──────── DATA PROVIDED ────────

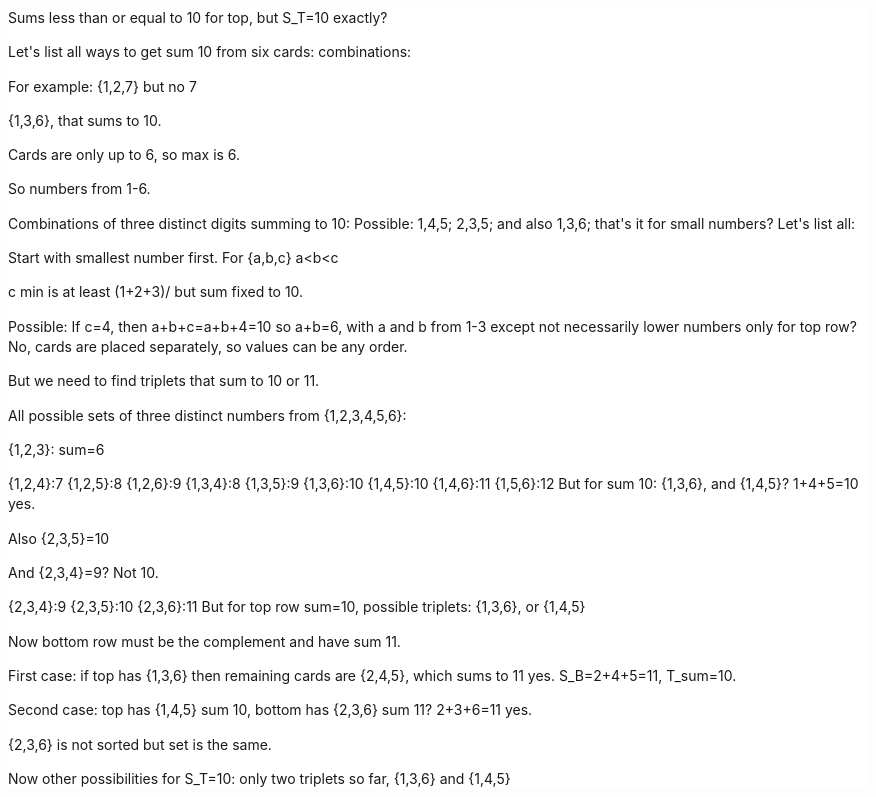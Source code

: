 Sums less than or equal to 10 for top, but S_T=10 exactly?

Let's list all ways to get sum 10 from six cards: combinations:

For example: {1,2,7} but no 7

{1,3,6}, that sums to 10.

Cards are only up to 6, so max is 6.

So numbers from 1-6.

Combinations of three distinct digits summing to 10:
Possible: 1,4,5; 2,3,5; and also 1,3,6; that's it for small numbers? Let's list all:

Start with smallest number first.
For {a,b,c} a<b<c

c min is at least (1+2+3)/ but sum fixed to 10.

Possible:
If c=4, then a+b+c=a+b+4=10 so a+b=6, with a and b from 1-3 except not necessarily lower numbers only for top row? No, cards are placed separately, so values can be any order.

But we need to find triplets that sum to 10 or 11.

All possible sets of three distinct numbers from {1,2,3,4,5,6}:

{1,2,3}: sum=6

{1,2,4}:7
{1,2,5}:8
{1,2,6}:9
{1,3,4}:8
{1,3,5}:9
{1,3,6}:10
{1,4,5}:10
{1,4,6}:11
{1,5,6}:12
But for sum 10: {1,3,6}, and {1,4,5}? 1+4+5=10 yes.

Also {2,3,5}=10

And {2,3,4}=9? Not 10.

{2,3,4}:9
{2,3,5}:10
{2,3,6}:11
But for top row sum=10, possible triplets: {1,3,6}, or {1,4,5}

Now bottom row must be the complement and have sum 11.

First case: if top has {1,3,6} then remaining cards are {2,4,5}, which sums to 11 yes. S_B=2+4+5=11, T_sum=10.

Second case: top has {1,4,5} sum 10, bottom has {2,3,6} sum 11? 2+3+6=11 yes.

{2,3,6} is not sorted but set is the same.

Now other possibilities for S_T=10: only two triplets so far, {1,3,6} and {1,4,5}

────────

The lines wanted are those from the one holding "Second case: top" through the final line of the listing; print them exactly.

## SOLUTION TO THE PROBLEM
Second case: top has {1,4,5} sum 10, bottom has {2,3,6} sum 11? 2+3+6=11 yes.

{2,3,6} is not sorted but set is the same.

Now other possibilities for S_T=10: only two triplets so far, {1,3,6} and {1,4,5}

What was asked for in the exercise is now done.